The Deep Dive series continues with a discussion of Alexa Display Template skill test gotchas. Testing Display Template skills is a little more demanding and time-consuming than it is for voice-only skills, since you must test the visual and touch elements on top of the usual voice interaction testing. A systematic approach will make things easier, but there are definitely some pitfalls to avoid.
Note that the information provided here is accurate as of publication date, on 3/6/18, but is subject to change in the future if Amazon makes changes to its Alexa devices or the Alexa software.
Writing out actual test scripts can be very helpful when working with any complex skill. I don’t mean you should write a .bat file or anything like that, this type of test script is a spreadsheet or table that lists every possible feature or function of your skill and provides spaces for you to check off each feature/function as “passed” or “failed” as it’s tested, and to add any notes. Many devs avoid writing out test scripts because of the extra development time required, but the script can save time in the long run.
First, writing everything out in a script helps to ensure a thorough test. Each line item you add to your script can jog your memory about related features or functions that must also be tested, but aren’t obvious from a surface level.
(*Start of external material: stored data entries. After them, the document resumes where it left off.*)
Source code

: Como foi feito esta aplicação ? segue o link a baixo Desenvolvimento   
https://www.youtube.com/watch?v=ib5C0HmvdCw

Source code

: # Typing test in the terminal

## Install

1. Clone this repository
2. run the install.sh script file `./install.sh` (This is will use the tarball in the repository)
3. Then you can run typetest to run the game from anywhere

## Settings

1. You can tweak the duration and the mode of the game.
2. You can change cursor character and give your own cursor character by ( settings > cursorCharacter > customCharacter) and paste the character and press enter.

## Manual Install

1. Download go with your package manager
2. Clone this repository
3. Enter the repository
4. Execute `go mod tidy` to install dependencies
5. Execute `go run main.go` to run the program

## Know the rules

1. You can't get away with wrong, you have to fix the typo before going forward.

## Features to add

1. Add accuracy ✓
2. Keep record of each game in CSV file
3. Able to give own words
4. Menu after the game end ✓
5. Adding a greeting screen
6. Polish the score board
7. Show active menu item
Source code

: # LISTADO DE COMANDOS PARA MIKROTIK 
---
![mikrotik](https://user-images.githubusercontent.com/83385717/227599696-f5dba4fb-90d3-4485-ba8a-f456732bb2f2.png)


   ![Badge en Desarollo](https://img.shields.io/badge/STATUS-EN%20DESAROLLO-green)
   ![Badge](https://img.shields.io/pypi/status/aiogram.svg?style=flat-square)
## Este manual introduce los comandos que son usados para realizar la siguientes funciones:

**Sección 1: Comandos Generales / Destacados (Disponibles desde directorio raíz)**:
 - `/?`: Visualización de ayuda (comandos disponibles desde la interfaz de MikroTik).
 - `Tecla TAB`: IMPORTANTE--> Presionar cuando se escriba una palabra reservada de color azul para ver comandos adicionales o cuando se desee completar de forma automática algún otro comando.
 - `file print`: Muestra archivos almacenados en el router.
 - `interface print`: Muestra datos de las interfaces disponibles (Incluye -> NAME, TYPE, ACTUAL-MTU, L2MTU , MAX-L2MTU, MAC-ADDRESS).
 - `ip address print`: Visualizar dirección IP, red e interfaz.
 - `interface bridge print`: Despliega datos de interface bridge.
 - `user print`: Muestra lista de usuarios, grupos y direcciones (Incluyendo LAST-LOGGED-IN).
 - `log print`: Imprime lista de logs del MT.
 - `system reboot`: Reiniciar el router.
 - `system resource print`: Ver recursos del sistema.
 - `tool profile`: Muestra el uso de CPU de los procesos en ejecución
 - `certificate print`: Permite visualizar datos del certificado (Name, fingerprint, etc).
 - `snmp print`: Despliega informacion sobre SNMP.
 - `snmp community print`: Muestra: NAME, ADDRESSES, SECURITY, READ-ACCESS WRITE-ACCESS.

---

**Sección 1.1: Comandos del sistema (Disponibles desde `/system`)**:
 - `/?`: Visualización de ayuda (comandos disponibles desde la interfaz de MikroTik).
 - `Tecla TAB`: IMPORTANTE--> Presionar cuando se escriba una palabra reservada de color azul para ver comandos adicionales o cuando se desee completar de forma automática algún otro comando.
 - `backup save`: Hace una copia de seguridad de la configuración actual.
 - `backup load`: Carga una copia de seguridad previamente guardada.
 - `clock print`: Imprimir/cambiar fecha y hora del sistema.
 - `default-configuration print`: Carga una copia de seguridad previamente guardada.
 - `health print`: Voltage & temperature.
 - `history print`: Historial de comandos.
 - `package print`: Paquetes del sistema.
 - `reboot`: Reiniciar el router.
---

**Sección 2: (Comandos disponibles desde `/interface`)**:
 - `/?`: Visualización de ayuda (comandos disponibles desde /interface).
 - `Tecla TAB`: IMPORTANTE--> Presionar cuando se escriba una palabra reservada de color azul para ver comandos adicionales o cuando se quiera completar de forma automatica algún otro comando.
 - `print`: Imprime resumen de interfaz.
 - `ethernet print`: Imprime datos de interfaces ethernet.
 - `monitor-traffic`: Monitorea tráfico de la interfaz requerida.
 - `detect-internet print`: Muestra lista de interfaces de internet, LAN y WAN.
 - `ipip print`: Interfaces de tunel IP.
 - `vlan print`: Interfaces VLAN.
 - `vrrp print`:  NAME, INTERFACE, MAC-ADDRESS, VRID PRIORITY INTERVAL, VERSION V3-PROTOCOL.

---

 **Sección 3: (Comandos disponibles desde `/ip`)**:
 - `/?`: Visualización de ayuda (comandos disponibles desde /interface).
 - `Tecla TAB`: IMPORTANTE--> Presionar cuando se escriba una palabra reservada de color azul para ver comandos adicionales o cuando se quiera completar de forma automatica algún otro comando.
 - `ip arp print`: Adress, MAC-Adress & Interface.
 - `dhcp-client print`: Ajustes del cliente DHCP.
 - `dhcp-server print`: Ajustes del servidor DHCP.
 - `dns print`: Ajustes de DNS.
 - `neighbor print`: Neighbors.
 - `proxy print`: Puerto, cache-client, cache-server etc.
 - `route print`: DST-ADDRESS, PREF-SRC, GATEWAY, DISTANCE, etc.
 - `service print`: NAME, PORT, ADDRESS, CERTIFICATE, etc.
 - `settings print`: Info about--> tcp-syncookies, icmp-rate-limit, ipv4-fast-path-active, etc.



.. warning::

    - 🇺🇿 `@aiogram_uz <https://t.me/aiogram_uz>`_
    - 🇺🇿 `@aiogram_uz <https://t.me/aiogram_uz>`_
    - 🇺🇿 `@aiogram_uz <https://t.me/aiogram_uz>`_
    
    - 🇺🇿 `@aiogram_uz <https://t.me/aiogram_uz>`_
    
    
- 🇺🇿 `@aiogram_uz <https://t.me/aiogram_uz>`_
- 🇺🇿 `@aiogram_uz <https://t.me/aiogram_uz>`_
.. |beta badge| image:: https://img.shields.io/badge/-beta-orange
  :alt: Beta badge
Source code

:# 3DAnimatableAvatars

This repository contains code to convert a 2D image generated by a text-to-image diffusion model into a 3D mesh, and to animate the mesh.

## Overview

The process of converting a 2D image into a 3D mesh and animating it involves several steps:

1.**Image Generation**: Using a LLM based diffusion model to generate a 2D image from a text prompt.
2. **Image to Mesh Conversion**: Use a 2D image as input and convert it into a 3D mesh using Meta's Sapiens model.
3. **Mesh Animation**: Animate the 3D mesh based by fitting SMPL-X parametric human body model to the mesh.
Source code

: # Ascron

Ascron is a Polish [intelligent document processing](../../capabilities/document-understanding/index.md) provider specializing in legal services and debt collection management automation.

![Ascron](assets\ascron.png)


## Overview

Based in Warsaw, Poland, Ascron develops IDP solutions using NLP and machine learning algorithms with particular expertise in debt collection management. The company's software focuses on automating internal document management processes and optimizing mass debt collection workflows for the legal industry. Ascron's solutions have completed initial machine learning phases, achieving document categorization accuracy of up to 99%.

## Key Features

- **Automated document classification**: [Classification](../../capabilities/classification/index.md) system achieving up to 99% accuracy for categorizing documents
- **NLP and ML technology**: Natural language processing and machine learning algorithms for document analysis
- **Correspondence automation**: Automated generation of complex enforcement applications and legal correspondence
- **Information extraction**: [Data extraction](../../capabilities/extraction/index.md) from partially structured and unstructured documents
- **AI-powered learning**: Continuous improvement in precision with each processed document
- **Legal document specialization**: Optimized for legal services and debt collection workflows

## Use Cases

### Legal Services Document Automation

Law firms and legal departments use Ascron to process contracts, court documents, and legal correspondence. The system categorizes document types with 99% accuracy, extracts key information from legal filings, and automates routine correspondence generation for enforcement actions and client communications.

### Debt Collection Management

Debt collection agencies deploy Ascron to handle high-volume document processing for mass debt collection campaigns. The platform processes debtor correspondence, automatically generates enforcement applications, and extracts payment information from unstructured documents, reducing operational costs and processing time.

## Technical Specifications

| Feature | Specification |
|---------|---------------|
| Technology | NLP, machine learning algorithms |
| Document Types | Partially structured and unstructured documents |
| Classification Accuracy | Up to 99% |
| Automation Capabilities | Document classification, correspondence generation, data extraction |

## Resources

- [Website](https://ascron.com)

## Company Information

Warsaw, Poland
Second, when a given test line item fails, it’s much faster and easier to debug because your test script contains a record of everything that does work and can therefore be eliminated as a potential cause of the line item fail.
Finally, the process of writing a test script will often reveal functionality gaps, inconsistencies, or other problems with your skill that you didn’t notice before. For example, while writing out the test line items for Visual Tarot to verify my instruction message fires when each new screen is loaded, it occurred to me that I only wanted that message to fire the first time the user accesses each screen. This realization led me to revise my code so the messages would be suppressed on subsequent screen loads within the same session.
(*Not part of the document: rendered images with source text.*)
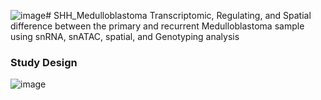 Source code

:![image](https://github.com/user-attachments/assets/9a953f78-8066-442d-9c74-9d40873a6a0e)# SHH_Medulloblastoma
Transcriptomic, Regulating, and Spatial difference between the primary and recurrent Medulloblastoma sample using snRNA, snATAC, spatial, and Genotyping analysis

### Study Design

![image](https://github.com/user-attachments/assets/78d8d966-c39a-44d1-8313-af03548bab92)

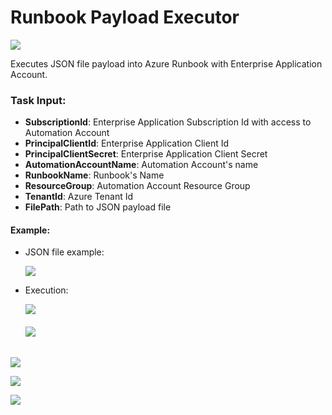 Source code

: # Runbook Payload Executor
![](https://generalpdsharedsa.blob.core.windows.net/runbookpayloadexecutor/icon_min.png)



Executes JSON file payload into Azure Runbook with Enterprise Application Account.



### Task Input:

- **SubscriptionId**: Enterprise Application Subscription Id with access to Automation Account 
- **PrincipalClientId**: Enterprise Application Client Id
- **PrincipalClientSecret**: Enterprise Application Client Secret
- **AutomationAccountName**: Automation Account's name
- **RunbookName**: Runbook's Name
- **ResourceGroup**: Automation Account Resource Group
- **TenantId**: Azure Tenant Id
- **FilePath**: Path to JSON payload file



#### **Example:**

- JSON file example:

  ![](https://generalpdsharedsa.blob.core.windows.net/runbookpayloadexecutor/1.PNG)

- Execution:

  ![](https://generalpdsharedsa.blob.core.windows.net/runbookpayloadexecutor/2.png)

  ###### ![](https://generalpdsharedsa.blob.core.windows.net/runbookpayloadexecutor/3.png)

![](https://generalpdsharedsa.blob.core.windows.net/runbookpayloadexecutor/4.PNG)

![](https://generalpdsharedsa.blob.core.windows.net/runbookpayloadexecutor/5.PNG)

![](https://generalpdsharedsa.blob.core.windows.net/runbookpayloadexecutor/6.PNG) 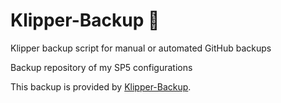 # Klipper-Backup 💾 
Klipper backup script for manual or automated GitHub backups

Backup repository of my SP5 configurations

This backup is provided by [Klipper-Backup](https://github.com/Staubgeborener/klipper-backup).
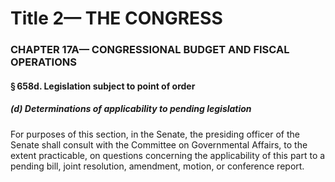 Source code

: 
# Title 2— THE CONGRESS
### CHAPTER 17A— CONGRESSIONAL BUDGET AND FISCAL OPERATIONS
#### § 658d. Legislation subject to point of order
##### (d) Determinations of applicability to pending legislation

For purposes of this section, in the Senate, the presiding officer of the Senate shall consult with the Committee on Governmental Affairs, to the extent practicable, on questions concerning the applicability of this part to a pending bill, joint resolution, amendment, motion, or conference report.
Be aware that a simulator can only approximate the user experience on an actual Alexa device, and there are some Display Template skill gotchas you won’t be able to catch with a simulator. If at all possible, test on an actual Alexa device.
For example, simulators that run text-based tests will not catch speech interpretation errors. When testing Visual Tarot on a Show I found Alexa often mis-heard the word “cups” as “cops”. If I’d tested only with tools that let me type in the text of the speech rather than speaking it, I wouldn’t have trapped—or even noticed—this error until after the skill was live and users started complaining about it.
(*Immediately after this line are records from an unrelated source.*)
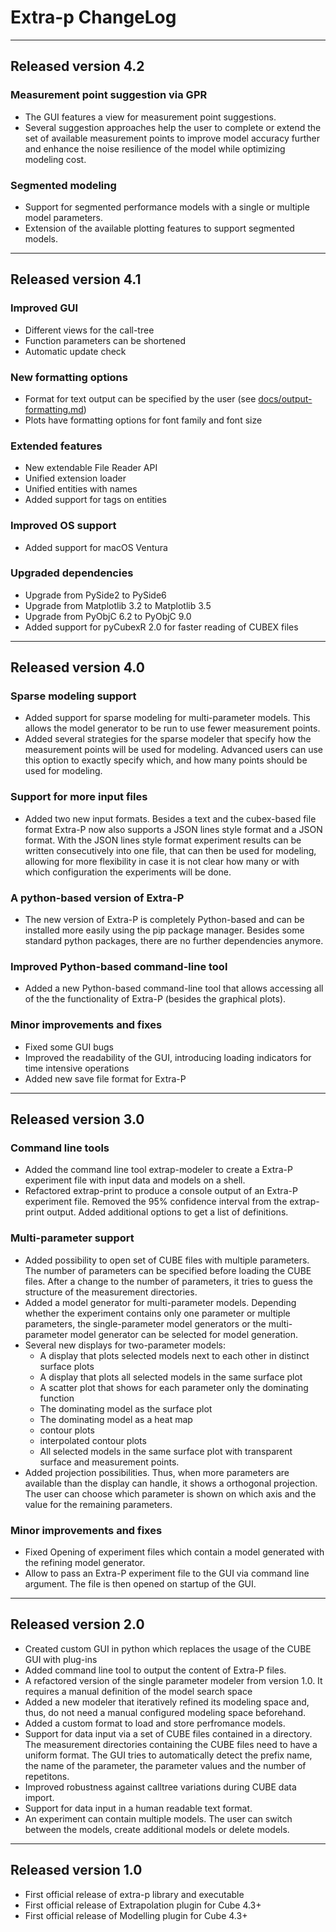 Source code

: # Extra-p ChangeLog

***

## Released version 4.2

### Measurement point suggestion via GPR
* The GUI features a view for measurement point suggestions.
* Several suggestion approaches help the user to complete or extend the set of available measurement points
to improve model accuracy further and enhance the noise resilience of the model while optimizing modeling cost.

### Segmented modeling
* Support for segmented performance models with a single or multiple model parameters.
* Extension of the available plotting features to support segmented models.

***

## Released version 4.1

### Improved GUI
* Different views for the call-tree
* Function parameters can be shortened
* Automatic update check

### New formatting options
* Format for text output can be specified by the user 
  (see [docs/output-formatting.md](docs/output-formatting.md))
* Plots have formatting options for font family and font size

### Extended features
* New extendable File Reader API
* Unified extension loader
* Unified entities with names
* Added support for tags on entities

### Improved OS support
* Added support for macOS Ventura

### Upgraded dependencies
* Upgrade from PySide2 to PySide6
* Upgrade from Matplotlib 3.2 to Matplotlib 3.5
* Upgrade from PyObjC 6.2 to PyObjC 9.0
* Added support for pyCubexR 2.0 for faster reading of CUBEX files

***

## Released version 4.0
### Sparse modeling support
* Added support for sparse modeling for multi-parameter models. This allows the 
model generator to be run to use fewer measurement points.
* Added several strategies for the sparse modeler that specify how the 
measurement points will be used for modeling. Advanced users can use this option
to exactly specify which, and how many points should be used for modeling.

### Support for more input files
* Added two new input formats. Besides a text and the cubex-based file 
format Extra-P now also supports a JSON lines style format and a JSON
format. With the JSON lines style format experiment results can be written
consecutively into one file, that can then be used for modeling, allowing 
for more flexibility in case it is not clear how many or with which configuration
the experiments will be done.

### A python-based version of Extra-P
* The new version of Extra-P is completely Python-based and can be installed
more easily using the pip package manager. Besides some standard python packages,
there are no further dependencies anymore.

### Improved Python-based command-line tool
* Added a new Python-based command-line tool that allows accessing all of the
the functionality of Extra-P (besides the graphical plots).

### Minor improvements and fixes
* Fixed some GUI bugs
* Improved the readability of the GUI, introducing loading indicators for time
intensive operations
* Added new save file format for Extra-P

***

## Released version 3.0

### Command line tools

* Added the command line tool extrap-modeler to create a Extra-P
  experiment file with input data and models on a shell.
* Refactored extrap-print to produce a console output of an Extra-P
  experiment file. Removed the 95% confidence interval from the
  extrap-print output. Added additional options to get a list of
  definitions.

### Multi-parameter support

* Added possibility to open set of CUBE files with multiple
  parameters. The number of parameters can be specified before loading
  the CUBE files. After a change to the number of parameters, it tries to
  guess the structure of the measurement directories.
* Added a model generator for multi-parameter models. Depending whether
  the experiment contains only one parameter or multiple parameters, the
  single-parameter model generators or the multi-parameter model generator
  can be selected for model generation.
* Several new displays for two-parameter models:
    * A display that plots selected models next to each other in distinct
      surface plots
    * A display that plots all selected models in the same surface plot
    * A scatter plot that shows for each parameter only the dominating
      function
    * The dominating model as the surface plot
    * The dominating model as a heat map
    * contour plots
    * interpolated contour plots
    * All selected models in the same surface plot with transparent
      surface and measurement points.
* Added projection possibilities. Thus, when more parameters are available
  than the display can handle, it shows a orthogonal projection.
  The user can choose which parameter is shown on which axis and the value
  for the remaining parameters.

### Minor improvements and fixes

* Fixed Opening of experiment files which contain a model generated
  with the refining model generator.
* Allow to pass an Extra-P experiment file to the GUI via command line
  argument. The file is then opened on startup of the GUI.

***

## Released version 2.0

* Created custom GUI in python which replaces the usage of the
  CUBE GUI with plug-ins
* Added command line tool to output the content of Extra-P files.
* A refactored version of the single parameter modeler from version 1.0.
  It requires a manual definition of the model search space
* Added a new modeler that iteratively refined its modeling space and,
  thus, do not need a manual configured modeling space beforehand.
* Added a custom format to load and store perfromance models.
* Support for data input via a set of CUBE files contained in a directory.
  The measurement directories containing the CUBE files need to have
  a uniform format. The GUI tries to automatically detect the prefix name,
  the name of the parameter, the parameter values and the number of
  repetitons.
* Improved robustness against calltree variations during CUBE data import.
* Support for data input in a human readable text format.
* An experiment can contain multiple models. The user can switch between
  the models, create additional models or delete models.

***

## Released version 1.0

* First official release of extra-p library and executable
* First official release of Extrapolation plugin for Cube 4.3+
* First official release of Modelling plugin for Cube 4.3+
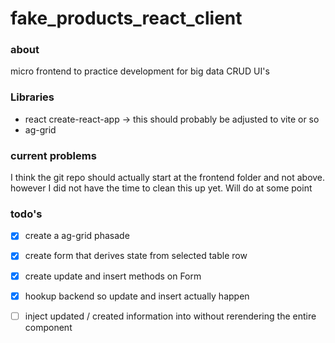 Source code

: # fake_products_react_client

### about

micro frontend to practice development for big data CRUD UI's


### Libraries

- react  create-react-app  -> this should probably be adjusted to vite or so
- ag-grid


### current problems

I think the git repo should actually start at the frontend folder and not above.
however I did not have the time to clean this up yet. Will do at some point

### todo's


- [x] create a ag-grid phasade
- [x] create form that derives state from selected table row
- [x] create update and insert methods on Form
- [x] hookup backend so update and insert actually happen
- [ ] inject updated / created information into <Table /> without rerendering the entire component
Similarly, a simulator cannot duplicate or mimic Alexa touchscreen interactions (as of this writing, at least). You can write a test script (the code type of script) that sends a touch request to the Alexa service, but running that script will only tell you how Alexa responds when a valid touch event occurs—it won’t tell you what type of interaction is required to produce a valid touch event.
If your touch elements are difficult for the user to find or operate, you will only discover that by testing the skill on an actual device. For example, all my Display Template skills run on both Echo Show and Echo Spot but because users are unfamiliar with the on-screen paging controls on the Spot I’ve gotten negative reviews from users who claim the skills don’t run on that device. It’s a case of user error that doesn’t surface until you try to run the skills on a Spot device.
By the way, I ultimately decided to revise most of my Display Template skill descriptions to say they only run on Show, even though it’s not true. I know users who don’t understand the Spot interface will leave more negative reviews that mislead other users into thinking there’s something wrong with the skills.
Test Category Checklist
Obviously, I can’t cover every possible custom skill feature or function here, but the list below hits all the major categories of testing required for a Display Template skill.
Does the skill launch properly for every invocation phrase you’ve mapped in the interaction model?
2. Screen Navigation
Are you able to navigate to every screen in your skill, both by voice and by touch?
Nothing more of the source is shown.